Recently President Bharrat Jagdeo informed the nation that general elections will be held when they are constitutionally due. That means that some time by August of this year all Guyanese eighteen years and over will have the opportunity to exercise their franchise to elect a government at the national, and hopefully also at Local Government level that would lead us during the second half of the first decade of the 21st century. But how many Guyanese, especially Guyanese women of voting age are aware that at the beginning of the new millennium Guyana together with over 100 countries worldwide endorsed WEDO's campaign to increase the number of women in National Parliaments to 50 per cent by the year 2005. This article reflects on that campaign and where Guyana and the rest of the world are in terms of achieving that goal.
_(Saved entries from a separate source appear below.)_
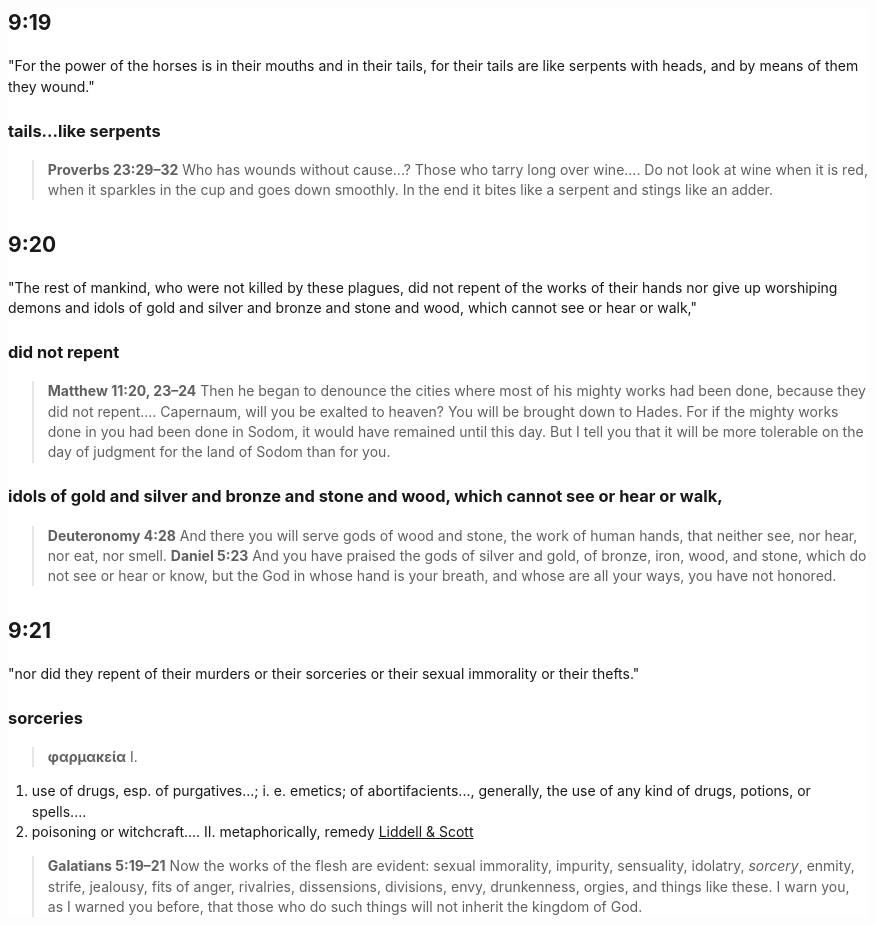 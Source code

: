 
## 9:19 ##
"For the power of the horses is in their mouths and in their tails, for their tails are like serpents with heads, and by means of them they wound."

### tails...like serpents ###
>**Proverbs 23:29–32**
Who has wounds without cause...? Those who tarry long over wine.... Do not look at wine when it is red, when it sparkles in the cup and goes down smoothly. In the end it bites like a serpent and stings like an adder.

## 9:20 ##
"The rest of mankind, who were not killed by these plagues, did not repent of the works of their hands nor give up worshiping demons and idols of gold and silver and bronze and stone and wood, which cannot see or hear or walk,"

### did not repent ###
>**Matthew 11:20, 23–24**
Then he began to denounce the cities where most of his mighty works had been done, because they did not repent....
Capernaum, will you be exalted to heaven? You will be brought down to Hades. For if the mighty works done in you had been done in Sodom, it would have remained until this day. But I tell you that it will be more tolerable on the day of judgment for the land of Sodom than for you.

### idols of gold and silver and bronze and stone and wood, which cannot see or hear or walk, ###
>**Deuteronomy 4:28**
And there you will serve gods of wood and stone, the work of human hands, that neither see, nor hear, nor eat, nor smell.
**Daniel 5:23**
And you have praised the gods of silver and gold, of bronze, iron, wood, and stone, which do not see or hear or know, but the God in whose hand is your breath, and whose are all your ways, you have not honored.

## 9:21 ##
"nor did they repent of their murders or their sorceries or their sexual immorality or their thefts."

### sorceries ###
>**φαρμακεία**
I.
1. use of drugs, esp. of purgatives...; i. e. emetics; of abortifacients..., generally, the use of any kind of drugs, potions, or spells....
2. poisoning or witchcraft....
II.
metaphorically, remedy
[Liddell & Scott](http://stephanus.tlg.uci.edu/lsj/#eid=113305)

>**Galatians 5:19–21**
Now the works of the flesh are evident: sexual immorality, impurity, sensuality, idolatry, _sorcery_, enmity, strife, jealousy, fits of anger, rivalries, dissensions, divisions, envy, drunkenness, orgies, and things like these. I warn you, as I warned you before, that those who do such things will not inherit the kingdom of God.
WEDO and the 50/50 Campaign

The Women's Economic and Development Organisation (WEDO) was established in 1990 by former US Congresswoman Bella Abzug and feminist activist and journalist Mimi Kelber. The organisation brings together women from different parts of the world to take action in the United Nations and other international forums with a view to empowering women as decision -makers to achieve economic, social and gender justice, a healthy, peaceful planet and human rights for all. Its main goals are to advance women's equality in decision making by advocating for gender balance at local, national and global levels; challenge the current economic system and promote a model that seeks to achieve human rights, economic and social justice, gender equality and poverty eradication. Prior to the 2000 campaign one of its most outstanding achievements was the organization of the World Women's Congress for a healthy planet. This congress brought together more than 1,500 women from 83 countries to work jointly on a strategy for the 1992 UN Conference on Environment and Development. The result was Women's Action Agenda 21 which together with the Rio Declaration became part of UNCED's official final document. Frustrated by the snail's pace of the movement in respect of the 1995 Beijing Declaration and Platform for Action specifically with reference to women's political participation, in June 2000, during the UN five-year review of Beijing, WEDO launched the global campaign 50/50 by 2005: Get the Balance Right. The campaign sought to dismantle the structural barriers and institutional practices that make it difficult for women to gain access to power and decision making. To this end the campaign underscored the need for a critical mass of women in leadership positions at all levels.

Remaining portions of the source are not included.